(Data entries)
------------
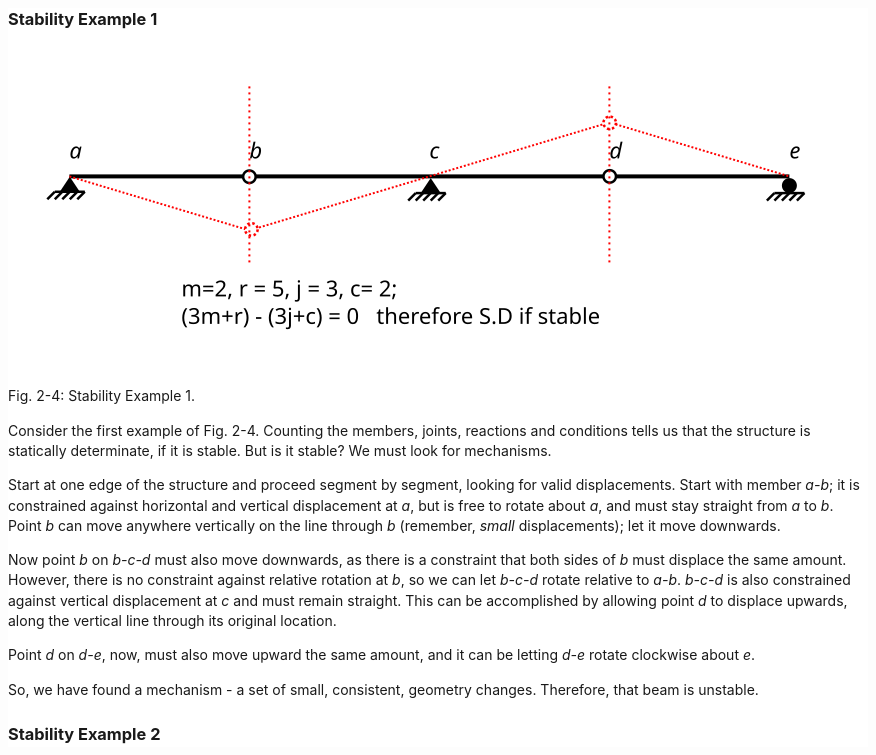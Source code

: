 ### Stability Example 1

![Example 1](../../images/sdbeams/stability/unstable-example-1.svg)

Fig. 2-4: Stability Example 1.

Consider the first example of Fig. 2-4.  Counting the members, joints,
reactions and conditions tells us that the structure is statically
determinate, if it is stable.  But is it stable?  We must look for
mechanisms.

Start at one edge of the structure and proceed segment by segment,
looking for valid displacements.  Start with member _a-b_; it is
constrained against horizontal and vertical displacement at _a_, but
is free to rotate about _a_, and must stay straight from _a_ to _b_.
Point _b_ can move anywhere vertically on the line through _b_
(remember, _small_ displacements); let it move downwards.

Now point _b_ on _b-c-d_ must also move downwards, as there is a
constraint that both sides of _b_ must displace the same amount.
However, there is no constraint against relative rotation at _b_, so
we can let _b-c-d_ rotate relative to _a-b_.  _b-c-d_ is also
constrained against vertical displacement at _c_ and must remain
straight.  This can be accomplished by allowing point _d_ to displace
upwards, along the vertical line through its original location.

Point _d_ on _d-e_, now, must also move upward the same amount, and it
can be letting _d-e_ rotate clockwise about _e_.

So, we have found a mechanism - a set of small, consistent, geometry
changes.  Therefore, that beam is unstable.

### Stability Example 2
------------
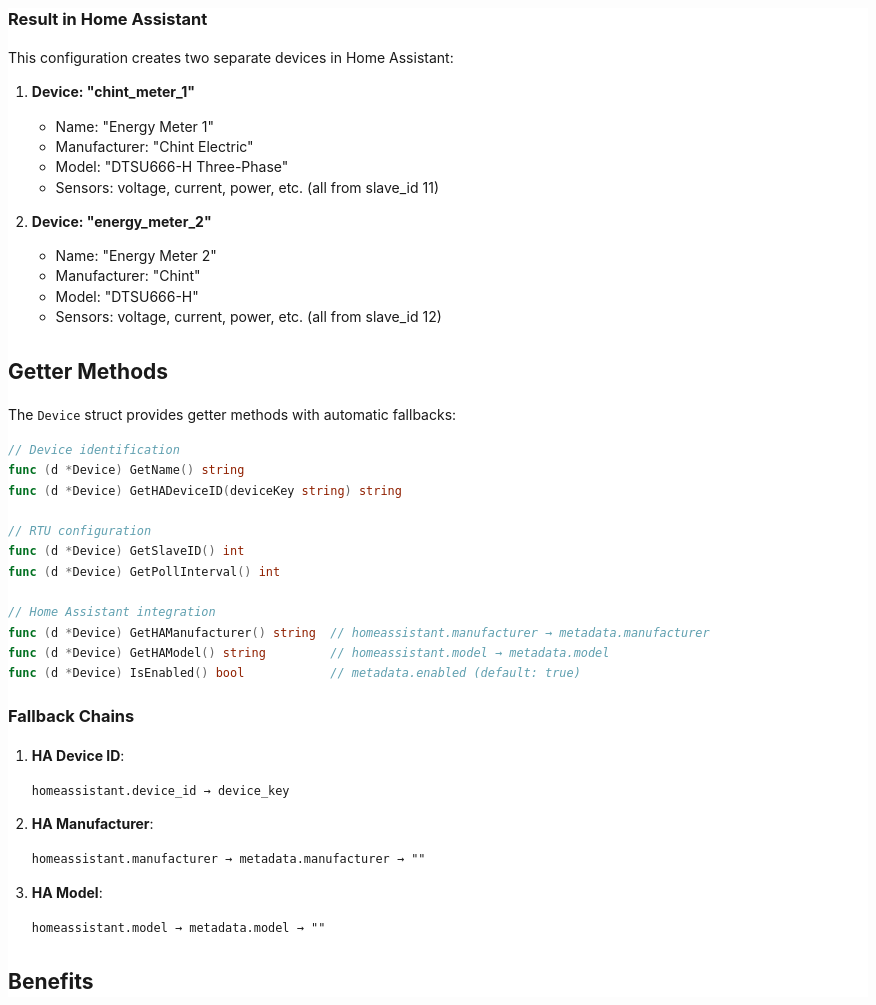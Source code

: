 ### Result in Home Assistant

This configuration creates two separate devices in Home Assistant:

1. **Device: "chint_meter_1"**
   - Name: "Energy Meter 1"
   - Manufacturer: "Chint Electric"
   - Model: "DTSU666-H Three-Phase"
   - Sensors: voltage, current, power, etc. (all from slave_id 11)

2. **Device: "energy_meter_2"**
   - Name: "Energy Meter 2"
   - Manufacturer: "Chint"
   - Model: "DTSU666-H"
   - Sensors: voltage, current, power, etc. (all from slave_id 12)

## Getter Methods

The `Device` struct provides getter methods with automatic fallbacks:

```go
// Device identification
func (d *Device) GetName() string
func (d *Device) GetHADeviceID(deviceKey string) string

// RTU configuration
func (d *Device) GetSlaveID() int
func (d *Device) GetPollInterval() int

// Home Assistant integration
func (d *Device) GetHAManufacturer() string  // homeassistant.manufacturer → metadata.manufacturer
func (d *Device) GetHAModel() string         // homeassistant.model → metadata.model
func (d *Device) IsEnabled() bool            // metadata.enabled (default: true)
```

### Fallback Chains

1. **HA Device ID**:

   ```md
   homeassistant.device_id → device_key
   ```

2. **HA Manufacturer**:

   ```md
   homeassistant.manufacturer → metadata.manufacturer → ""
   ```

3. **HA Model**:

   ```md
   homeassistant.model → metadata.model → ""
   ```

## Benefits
------------
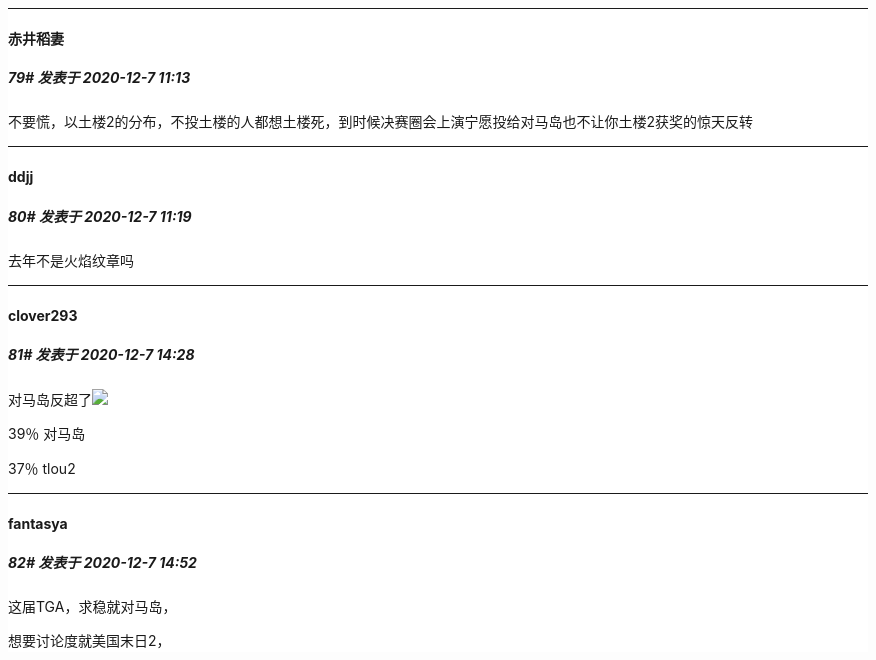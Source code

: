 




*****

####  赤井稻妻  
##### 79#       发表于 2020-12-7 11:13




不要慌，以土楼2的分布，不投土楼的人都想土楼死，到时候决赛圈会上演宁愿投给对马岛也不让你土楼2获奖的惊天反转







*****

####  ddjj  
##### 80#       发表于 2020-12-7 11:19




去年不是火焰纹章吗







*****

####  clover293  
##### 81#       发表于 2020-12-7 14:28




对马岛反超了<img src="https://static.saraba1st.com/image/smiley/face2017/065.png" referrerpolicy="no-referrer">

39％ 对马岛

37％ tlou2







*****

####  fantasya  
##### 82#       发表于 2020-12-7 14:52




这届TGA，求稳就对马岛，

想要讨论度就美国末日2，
------------
§ **Task details**:
Retype only the stretch of lines above starting at the one with "So, we have" and stopping at the one with "### Stability Example 2", exactly as written, with both kept.

§ **Exercise answer**:
So, we have found a mechanism - a set of small, consistent, geometry
changes.  Therefore, that beam is unstable.

### Stability Example 2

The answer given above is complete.